---------- EXTRACTED DATA ----------
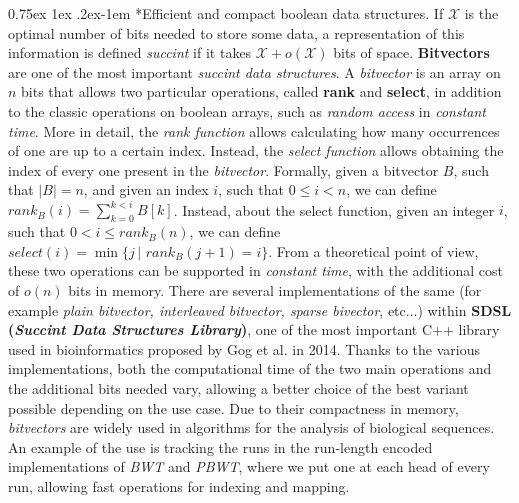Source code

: \documentclass[a4paper,11pt, oneside]{article}
\makeatletter
\newcommand{\dc}[1]{\todo[[backgroundcolor=yellow]{\textbf{DC} #1}}
\renewcommand{\paragraph}{%
  \@startsection{paragraph}{4}%
  {\z@}{0.75ex \@plus 1ex \@minus .2ex}{-1em}%
  {\normalfont\normalsize\bfseries}%
}
\makeatother
\begin{document}
\paragraph*{Efficient and compact boolean data structures.}
If $\mathcal{X}$ is the optimal number of bits needed to store some data, a
representation of this information is defined \textit{succint} if it takes
$\mathcal{X} +o(\mathcal{X})$ bits of space. 
\textbf{Bitvectors} are one of the most important \textit{succint data
  structures}.  
A \textit{bitvector} is an array on $n$ bits that allows two particular
operations, called \textbf{rank} and \textbf{select}, in addition to the classic
operations on boolean arrays, such as \textit{random access} in
\textit{constant time}. More in detail, the \textit{rank
function} allows calculating how many occurrences of one are up to a certain
index. Instead, the \textit{select function} allows obtaining the index of every
one present in the \textit{bitvector}. Formally, given a bitvector $B$, such
that $|B|=n$, and given an index $i$, such that $0\leq i<n$, we can define
$rank_B(i)=\sum_{k=0}^{k<i} B[k]$. Instead, about the select function, given an
integer $i$, such that $0<i\leq rank_B(n)$, we can define
$select(i)=\min\{j \,| \,\, rank_B(j+1)=i\}$.
From a theoretical point of view, these two operations can be supported in
\textit{constant time}, with the additional cost of $o(n)$ bits in
memory. There are several implementations of the 
same (for example \textit{plain bitvector, interleaved
  bitvector, sparse bivector}, etc$\ldots$) within \textbf{SDSL (\textit{Succint
    Data Structures Library})}, one of the most important C++ library used in
bioinformatics proposed by Gog et al. in 2014. Thanks to the various
implementations, both the computational time of the two main 
operations and the additional bits needed vary, allowing a
better choice of the best variant possible depending on the use case. Due to
their compactness in memory, \textit{bitvectors} are widely used in algorithms
for the analysis of biological sequences. An example of the use is 
tracking the runs in the run-length encoded implementations of \textit{BWT} and
\textit{PBWT}, where we put one at each head of every run, allowing fast
operations for indexing and mapping. 
\end{document}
----------
**TASK STATEMENT:**
Will you return exactly the lines above from the one with "From a theoretical" down to the one with "tracking the runs", counting both as part of the range?

**RESULT:**
From a theoretical point of view, these two operations can be supported in
\textit{constant time}, with the additional cost of $o(n)$ bits in
memory. There are several implementations of the 
same (for example \textit{plain bitvector, interleaved
  bitvector, sparse bivector}, etc$\ldots$) within \textbf{SDSL (\textit{Succint
    Data Structures Library})}, one of the most important C++ library used in
bioinformatics proposed by Gog et al. in 2014. Thanks to the various
implementations, both the computational time of the two main 
operations and the additional bits needed vary, allowing a
better choice of the best variant possible depending on the use case. Due to
their compactness in memory, \textit{bitvectors} are widely used in algorithms
for the analysis of biological sequences. An example of the use is 
tracking the runs in the run-length encoded implementations of \textit{BWT} and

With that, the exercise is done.